=== LISTED ENTRIES ===

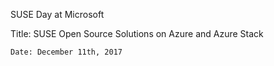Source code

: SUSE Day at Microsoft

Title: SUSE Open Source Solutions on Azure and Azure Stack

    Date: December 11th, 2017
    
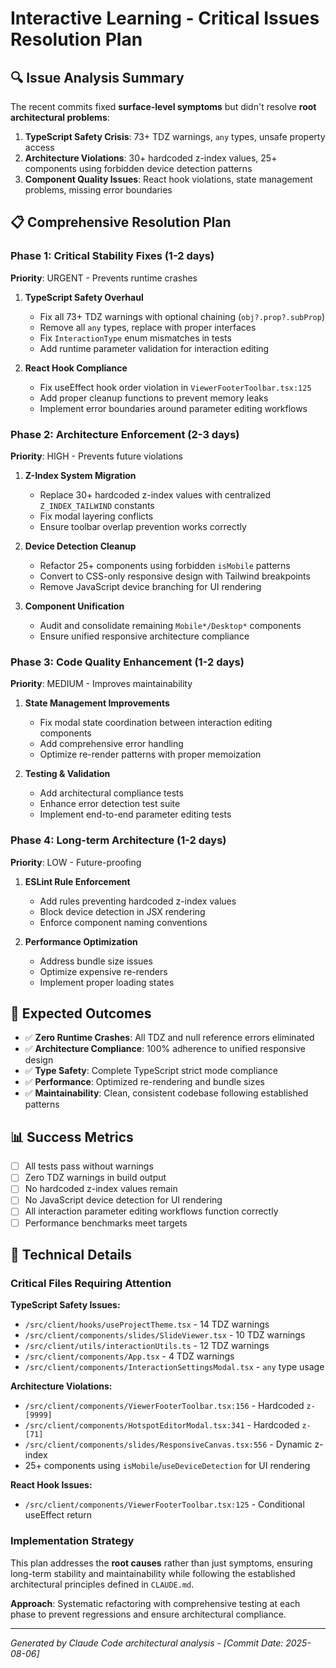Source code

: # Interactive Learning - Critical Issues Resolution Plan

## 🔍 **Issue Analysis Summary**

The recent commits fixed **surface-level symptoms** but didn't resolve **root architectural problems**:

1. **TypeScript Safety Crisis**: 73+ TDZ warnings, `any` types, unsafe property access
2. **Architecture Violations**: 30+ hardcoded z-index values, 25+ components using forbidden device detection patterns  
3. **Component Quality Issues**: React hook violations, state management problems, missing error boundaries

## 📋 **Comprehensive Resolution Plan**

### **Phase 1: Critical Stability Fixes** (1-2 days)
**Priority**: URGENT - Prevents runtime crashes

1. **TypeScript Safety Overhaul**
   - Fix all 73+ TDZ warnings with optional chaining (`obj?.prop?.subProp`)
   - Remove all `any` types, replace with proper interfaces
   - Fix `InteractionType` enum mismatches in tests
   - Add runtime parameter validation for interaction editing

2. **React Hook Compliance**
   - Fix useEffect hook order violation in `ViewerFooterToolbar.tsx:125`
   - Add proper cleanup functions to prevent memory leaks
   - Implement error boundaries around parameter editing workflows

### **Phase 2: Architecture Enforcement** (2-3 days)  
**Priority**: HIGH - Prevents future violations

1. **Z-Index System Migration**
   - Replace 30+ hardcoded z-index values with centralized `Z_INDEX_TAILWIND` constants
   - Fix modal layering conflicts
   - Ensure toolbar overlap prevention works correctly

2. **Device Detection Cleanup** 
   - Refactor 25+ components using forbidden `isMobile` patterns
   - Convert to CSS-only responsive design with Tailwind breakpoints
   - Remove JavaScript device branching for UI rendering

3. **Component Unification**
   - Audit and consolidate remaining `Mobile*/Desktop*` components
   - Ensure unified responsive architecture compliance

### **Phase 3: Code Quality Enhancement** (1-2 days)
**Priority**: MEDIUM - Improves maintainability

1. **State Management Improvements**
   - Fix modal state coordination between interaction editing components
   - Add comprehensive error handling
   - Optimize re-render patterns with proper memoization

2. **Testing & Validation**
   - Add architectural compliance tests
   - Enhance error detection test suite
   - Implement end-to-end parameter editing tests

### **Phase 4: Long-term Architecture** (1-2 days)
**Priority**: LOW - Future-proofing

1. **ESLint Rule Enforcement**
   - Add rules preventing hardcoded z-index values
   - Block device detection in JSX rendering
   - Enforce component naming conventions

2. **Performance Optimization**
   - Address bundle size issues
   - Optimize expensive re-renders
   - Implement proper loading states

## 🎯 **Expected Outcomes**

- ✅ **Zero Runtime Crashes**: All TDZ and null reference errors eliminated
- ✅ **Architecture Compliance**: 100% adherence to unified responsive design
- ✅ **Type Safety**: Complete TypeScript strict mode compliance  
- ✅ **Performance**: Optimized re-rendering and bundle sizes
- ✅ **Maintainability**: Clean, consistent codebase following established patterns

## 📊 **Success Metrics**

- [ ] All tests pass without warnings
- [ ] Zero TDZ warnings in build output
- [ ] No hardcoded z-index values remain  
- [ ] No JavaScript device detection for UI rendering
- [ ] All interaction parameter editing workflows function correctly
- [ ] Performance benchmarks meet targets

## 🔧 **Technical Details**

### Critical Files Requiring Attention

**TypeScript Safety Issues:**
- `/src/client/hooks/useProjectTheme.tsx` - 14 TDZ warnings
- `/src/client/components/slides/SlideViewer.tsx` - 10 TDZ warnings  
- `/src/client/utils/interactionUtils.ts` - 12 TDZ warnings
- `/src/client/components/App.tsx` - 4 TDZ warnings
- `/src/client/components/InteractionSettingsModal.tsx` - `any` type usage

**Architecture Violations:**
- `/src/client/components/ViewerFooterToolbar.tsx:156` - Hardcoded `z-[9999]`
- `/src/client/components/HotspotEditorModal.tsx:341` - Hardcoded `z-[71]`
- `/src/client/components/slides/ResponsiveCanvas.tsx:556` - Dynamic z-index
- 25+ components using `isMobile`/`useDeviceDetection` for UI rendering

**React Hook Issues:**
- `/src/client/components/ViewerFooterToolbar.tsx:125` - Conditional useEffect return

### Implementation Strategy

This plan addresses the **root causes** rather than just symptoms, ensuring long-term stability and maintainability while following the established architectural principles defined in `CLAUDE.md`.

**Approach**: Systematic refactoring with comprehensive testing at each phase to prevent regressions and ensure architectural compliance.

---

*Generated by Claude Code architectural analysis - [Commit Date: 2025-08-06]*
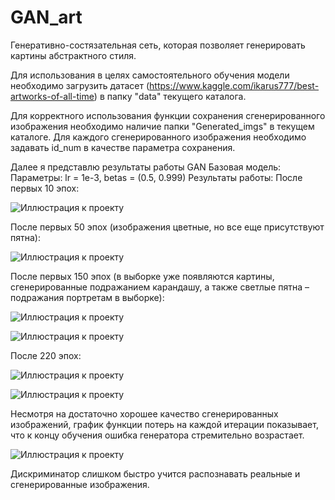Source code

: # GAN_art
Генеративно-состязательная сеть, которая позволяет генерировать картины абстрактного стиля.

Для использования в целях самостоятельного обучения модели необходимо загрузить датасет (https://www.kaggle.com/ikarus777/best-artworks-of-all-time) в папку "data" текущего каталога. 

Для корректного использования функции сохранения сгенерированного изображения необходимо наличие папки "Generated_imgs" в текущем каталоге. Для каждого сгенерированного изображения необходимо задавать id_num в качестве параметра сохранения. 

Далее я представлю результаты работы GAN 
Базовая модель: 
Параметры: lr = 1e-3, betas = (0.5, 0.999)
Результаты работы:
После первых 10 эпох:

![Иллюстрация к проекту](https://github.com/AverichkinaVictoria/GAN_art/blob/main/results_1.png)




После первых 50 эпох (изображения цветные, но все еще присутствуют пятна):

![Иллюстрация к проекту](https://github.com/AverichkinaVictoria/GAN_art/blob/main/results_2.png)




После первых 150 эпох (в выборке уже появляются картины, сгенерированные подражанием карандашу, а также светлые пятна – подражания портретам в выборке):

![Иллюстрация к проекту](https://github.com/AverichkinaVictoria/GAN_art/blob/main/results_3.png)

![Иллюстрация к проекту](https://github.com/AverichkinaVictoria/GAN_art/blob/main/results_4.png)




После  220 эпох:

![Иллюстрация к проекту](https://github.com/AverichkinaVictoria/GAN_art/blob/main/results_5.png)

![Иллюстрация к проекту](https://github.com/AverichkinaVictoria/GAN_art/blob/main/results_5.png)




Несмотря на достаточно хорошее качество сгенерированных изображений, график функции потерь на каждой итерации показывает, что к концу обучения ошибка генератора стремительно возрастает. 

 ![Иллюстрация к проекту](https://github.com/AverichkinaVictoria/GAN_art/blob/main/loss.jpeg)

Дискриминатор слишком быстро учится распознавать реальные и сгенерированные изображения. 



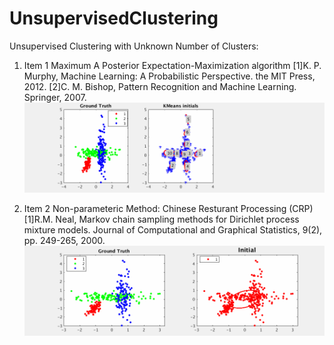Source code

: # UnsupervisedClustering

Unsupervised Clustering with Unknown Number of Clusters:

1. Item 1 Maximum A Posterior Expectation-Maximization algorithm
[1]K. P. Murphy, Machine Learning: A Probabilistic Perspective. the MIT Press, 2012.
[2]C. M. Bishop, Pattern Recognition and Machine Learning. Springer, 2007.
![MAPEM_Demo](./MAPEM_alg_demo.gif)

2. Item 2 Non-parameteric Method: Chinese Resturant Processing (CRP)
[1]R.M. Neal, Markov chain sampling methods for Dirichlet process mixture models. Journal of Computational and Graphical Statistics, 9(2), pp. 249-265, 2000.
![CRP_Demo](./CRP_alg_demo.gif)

===

§ **EXERCISE PROMPT**: When a line of the records has the word "correctly", pick it out and copy it.

§ **REPLY**:
   - Ensure toolbar overlap prevention works correctly
- [ ] All interaction parameter editing workflows function correctly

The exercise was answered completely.